The U.S. Preventive Services Task Force has concluded that evidence is insufficient to determine the effectiveness of taking vitamins and minerals to prevent cardiovascular disease or cancer. “Cardiovascular disease and cancer have a significant health impact in america, and we all want to find ways to prevent these diseases,” said task Force Chair Virginia Moyer. “However, we found that there is not enough evidence to determine whether taking single or paired nutrients or a multivitamin helps to prevent cardiovascular disease or cancer.”
The independent panel of experts, which based its determination on five multivitamin studies and 24 studies on individual or paired supplements, also discouraged taking vitamin e and beta-carotene, asserting that evidence shows “no benefit” to taking vitamin e supplements to prevent heart disease or cancer and beta carotene could be harmful because it may increase the risk of lung cancer in people already at risk for developing the disease. “Due to the uncertain benefit of vitamin supplements to prevent cardiovascular disease and cancer, health care professionals should use their best judgment and consider their patient’s health history, values, and preferences when having conversations about nutritional supplements,” said task Force Co-chair Michael LeFevre.

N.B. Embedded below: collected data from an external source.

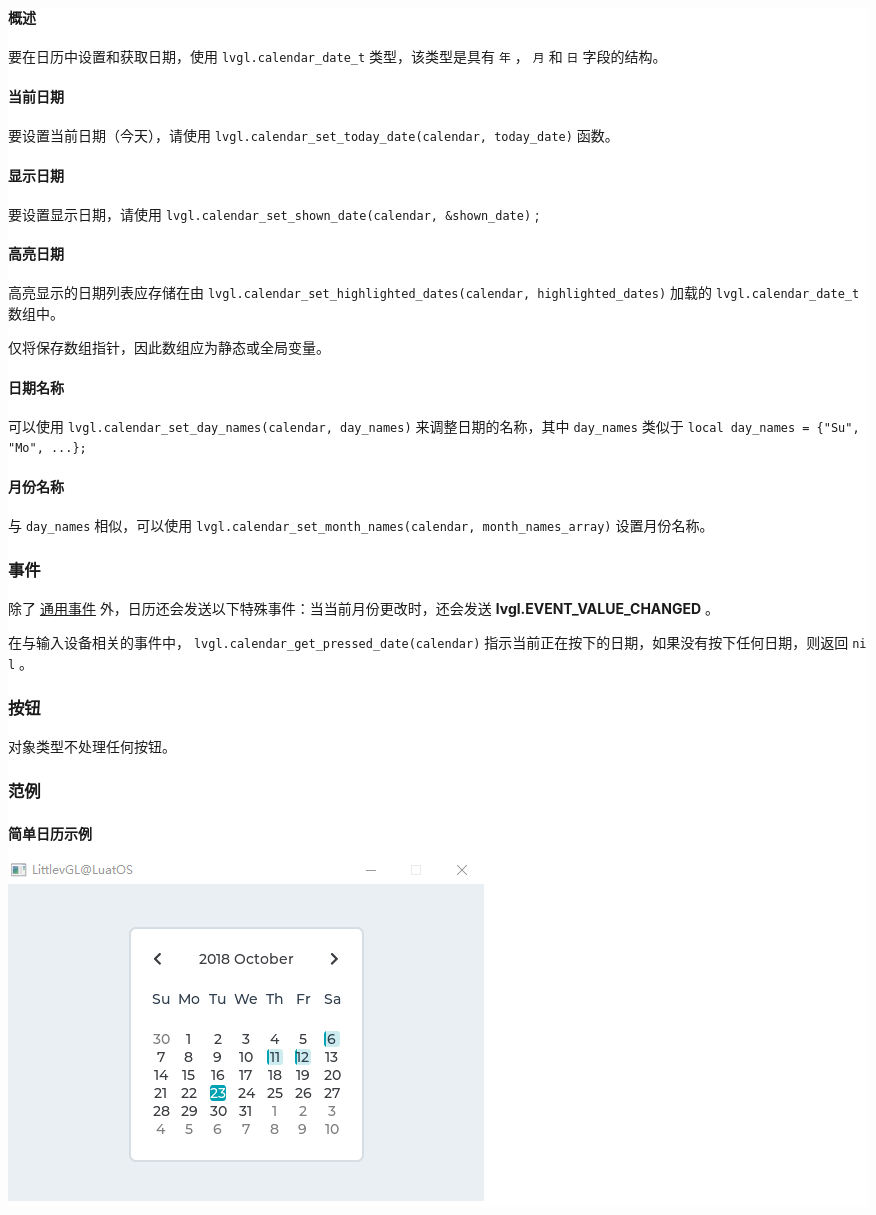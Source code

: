 #### 概述

要在日历中设置和获取日期，使用 `lvgl.calendar_date_t` 类型，该类型是具有 `年` ， `月` 和 `日` 字段的结构。

#### 当前日期

要设置当前日期（今天），请使用 `lvgl.calendar_set_today_date(calendar, today_date)` 函数。

#### 显示日期

要设置显示日期，请使用 `lvgl.calendar_set_shown_date(calendar, &shown_date)` ;

#### 高亮日期

高亮显示的日期列表应存储在由 `lvgl.calendar_set_highlighted_dates(calendar, highlighted_dates)` 加载的 `lvgl.calendar_date_t` 数组中。

仅将保存数组指针，因此数组应为静态或全局变量。

#### 日期名称

可以使用 `lvgl.calendar_set_day_names(calendar, day_names)` 来调整日期的名称，其中 `day_names` 类似于 `local day_names = {"Su", "Mo", ...};`

#### 月份名称

与 `day_names` 相似，可以使用 `lvgl.calendar_set_month_names(calendar, month_names_array)` 设置月份名称。

### 事件

除了 [通用事件](http://lvgl.100ask.net/7.11/documentation/03_overview/03_events.html#id2) 外，日历还会发送以下特殊事件：当当前月份更改时，还会发送 **lvgl.EVENT_VALUE_CHANGED** 。

在与输入设备相关的事件中， `lvgl.calendar_get_pressed_date(calendar)` 指示当前正在按下的日期，如果没有按下任何日期，则返回 `nil` 。

### 按钮

对象类型不处理任何按钮。

### 范例

#### 简单日历示例

![calendar](images/calendar.png)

Representatives of the vitamin industry, including the Council for responsible nutrition (CRN), note that the task force recommendations apply only to healthy adults older than age 50 and are irrelevant to children, women of childbearing age or adults with known nutritional deficiencies. “the report’s conclusion that there is ‘…not enough evidence…’ for recommendations in the areas of cancer and cardiovascular disease should not be considered as a lack of benefit as there is a big difference between lack of research and lack of positive results,” said CRN senior Vice president Duffy macKay. See CRN News Release, February 24, 2014; Task Force News Release, February 25, 2014.